= PROBLEM TO WORK ON =
Please find every line in the records below that contains the word "testing", and copy it.

= DATA SHOWN =
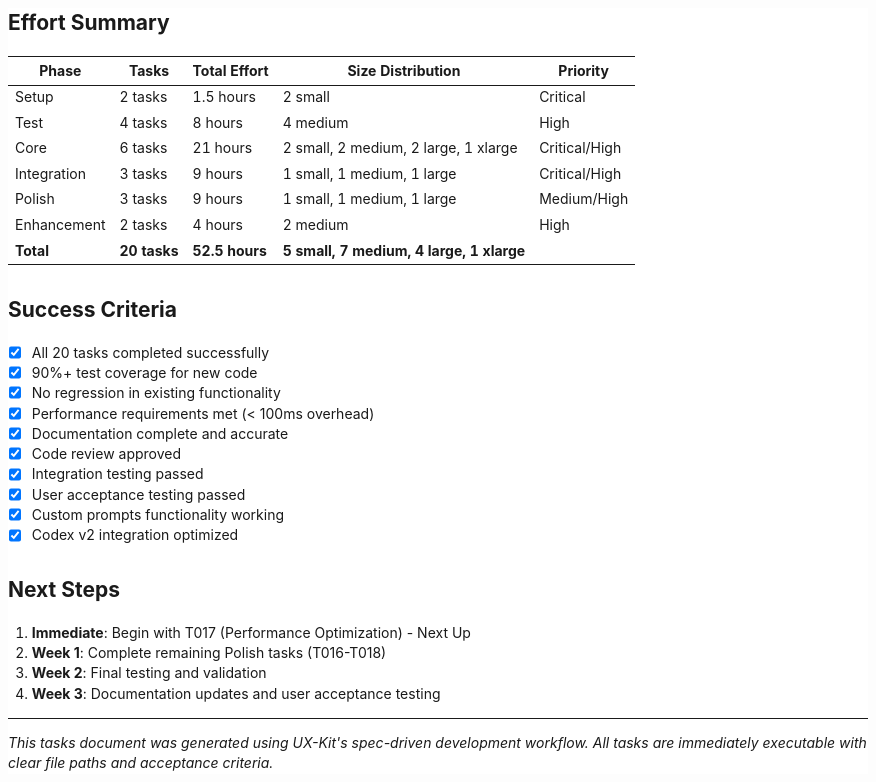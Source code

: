 ## Effort Summary

| Phase | Tasks | Total Effort | Size Distribution | Priority |
|-------|-------|--------------|-------------------|----------|
| Setup | 2 tasks | 1.5 hours | 2 small | Critical |
| Test | 4 tasks | 8 hours | 4 medium | High |
| Core | 6 tasks | 21 hours | 2 small, 2 medium, 2 large, 1 xlarge | Critical/High |
| Integration | 3 tasks | 9 hours | 1 small, 1 medium, 1 large | Critical/High |
| Polish | 3 tasks | 9 hours | 1 small, 1 medium, 1 large | Medium/High |
| Enhancement | 2 tasks | 4 hours | 2 medium | High |
| **Total** | **20 tasks** | **52.5 hours** | **5 small, 7 medium, 4 large, 1 xlarge** | |

## Success Criteria

- [x] All 20 tasks completed successfully
- [x] 90%+ test coverage for new code
- [x] No regression in existing functionality
- [x] Performance requirements met (< 100ms overhead)
- [x] Documentation complete and accurate
- [x] Code review approved
- [x] Integration testing passed
- [x] User acceptance testing passed
- [x] Custom prompts functionality working
- [x] Codex v2 integration optimized

## Next Steps

1. **Immediate**: Begin with T017 (Performance Optimization) - Next Up
2. **Week 1**: Complete remaining Polish tasks (T016-T018)
3. **Week 2**: Final testing and validation
4. **Week 3**: Documentation updates and user acceptance testing

---

*This tasks document was generated using UX-Kit's spec-driven development workflow. All tasks are immediately executable with clear file paths and acceptance criteria.*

= RESPONSE TO THE EXERCISE =
- [x] Integration testing passed
- [x] User acceptance testing passed
3. **Week 2**: Final testing and validation
4. **Week 3**: Documentation updates and user acceptance testing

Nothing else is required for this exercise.